Standards and protocols sometimes preclude innovation.
I don't want to live in a world where everything is interoperable, because that's a world where everyone is forced to conform to a straitjacket. That doesn't mean, of course, that interoperability is completely useless. It's a matter of balance. I don't want too much interoperability or too little.
The point I'm making is that interoperability has a cost. It's not all good.
There is no economy without consumption and there is no consumption without waste. Incompatibility makes for a great waste.
Edit: The technology industry needs things not to work for it to be profitable. Imagine if things just worked. Dropbox, Box, Google Drive, and hundred other solutions would never be paid for and would not be needed. Waste creates jobs.
Android had beam that just worked so well to transfer practically anything. Recently it fails to transfer photos about 50% of the time on the latest and greatest Android devices.
Btw apple is probably just as bad as everyone else, the only reason things seem to work in the apple universe is because the life expectancy of an apple device is 2 years max, so they can just focus forward.
The best way to transfer files to an other computer if we are on the same wifi is still `python -m SimpleHTTPServer`.
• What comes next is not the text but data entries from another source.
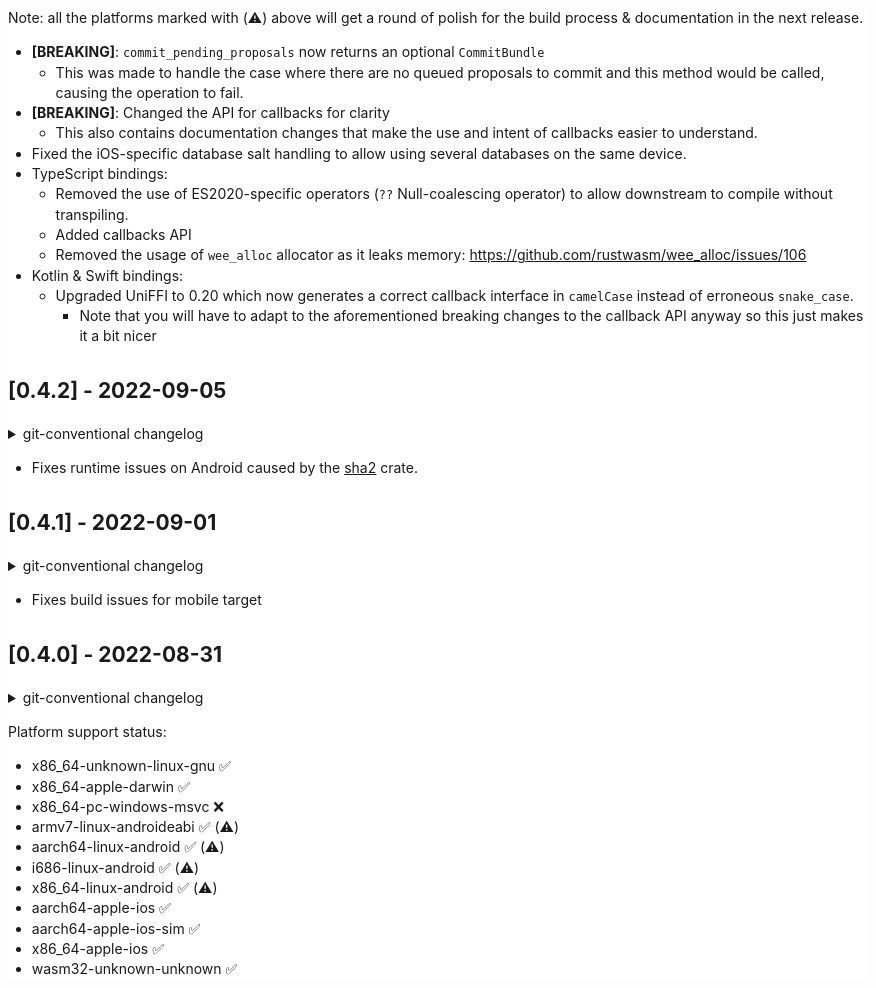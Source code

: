 Note: all the platforms marked with (⚠️) above will get a round of polish for the build process & documentation in the next release.

* **[BREAKING]**: `commit_pending_proposals` now returns an optional `CommitBundle`
    * This was made to handle the case where there are no queued proposals to commit and this method would be called, causing the operation to fail.
* **[BREAKING]**: Changed the API for callbacks for clarity
    * This also contains documentation changes that make the use and intent of callbacks easier to understand.
* Fixed the iOS-specific database salt handling to allow using several databases on the same device.
* TypeScript bindings:
    * Removed the use of ES2020-specific operators (`??` Null-coalescing operator) to allow downstream to compile without transpiling.
    * Added callbacks API
    * Removed the usage of `wee_alloc` allocator as it leaks memory: https://github.com/rustwasm/wee_alloc/issues/106
* Kotlin & Swift bindings:
    * Upgraded UniFFI to 0.20 which now generates a correct callback interface in `camelCase` instead of erroneous `snake_case`.
        * Note that you will have to adapt to the aforementioned breaking changes to the callback API anyway so this just makes it a bit nicer

## [0.4.2] - 2022-09-05

<details><summary>git-conventional changelog</summary></details>

* Fixes runtime issues on Android caused by the [sha2](https://github.com/RustCrypto/hashes/tree/master/sha2) crate.

## [0.4.1] - 2022-09-01

<details><summary>git-conventional changelog</summary></details>

* Fixes build issues for mobile target

## [0.4.0] - 2022-08-31

<details><summary>git-conventional changelog</summary></details>

Platform support status:

* x86_64-unknown-linux-gnu ✅
* x86_64-apple-darwin ✅
* x86_64-pc-windows-msvc ❌
* armv7-linux-androideabi ✅ (⚠️)
* aarch64-linux-android ✅ (⚠️)
* i686-linux-android ✅ (⚠️)
* x86_64-linux-android ✅ (⚠️)
* aarch64-apple-ios ✅
* aarch64-apple-ios-sim ✅
* x86_64-apple-ios ✅
* wasm32-unknown-unknown ✅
Old things always seems to work better than new ones. If we deprecate the 3.5m jack, we are doomed.
However, interconnectivity between devices (and software) of different vendors seems to get worse and worse; standards seem to have become irrelevant. Time to market is the only thing that matters and long-term customer satisfaction and durability seem to be of no importance any more. They just don't care about integration with other vendors any more.
When I saw Minority Report (2002) a few years ago, I thought dragging windows and applications across devices with a gesture would be a possibility in the not-too-distant future. Now, in 2016, this not-too-hard-to-develop feature seems almost impossible to imagine. Sharing content between devices is utterly painful or even impossible: copying large files between computers in the same Wifi without going through the Internet; playing a video from your Android phone on a Samsung TV; moving application state from your laptop to your desktop PC when you leave work; playing music from your Android phone in a brand new Audi via Bluetooth ... All of these things are absolutely achievable if vendors worked together or standards were to be developed/followed. Right now, though, it just looks like technology fragmentation is getting worse every day.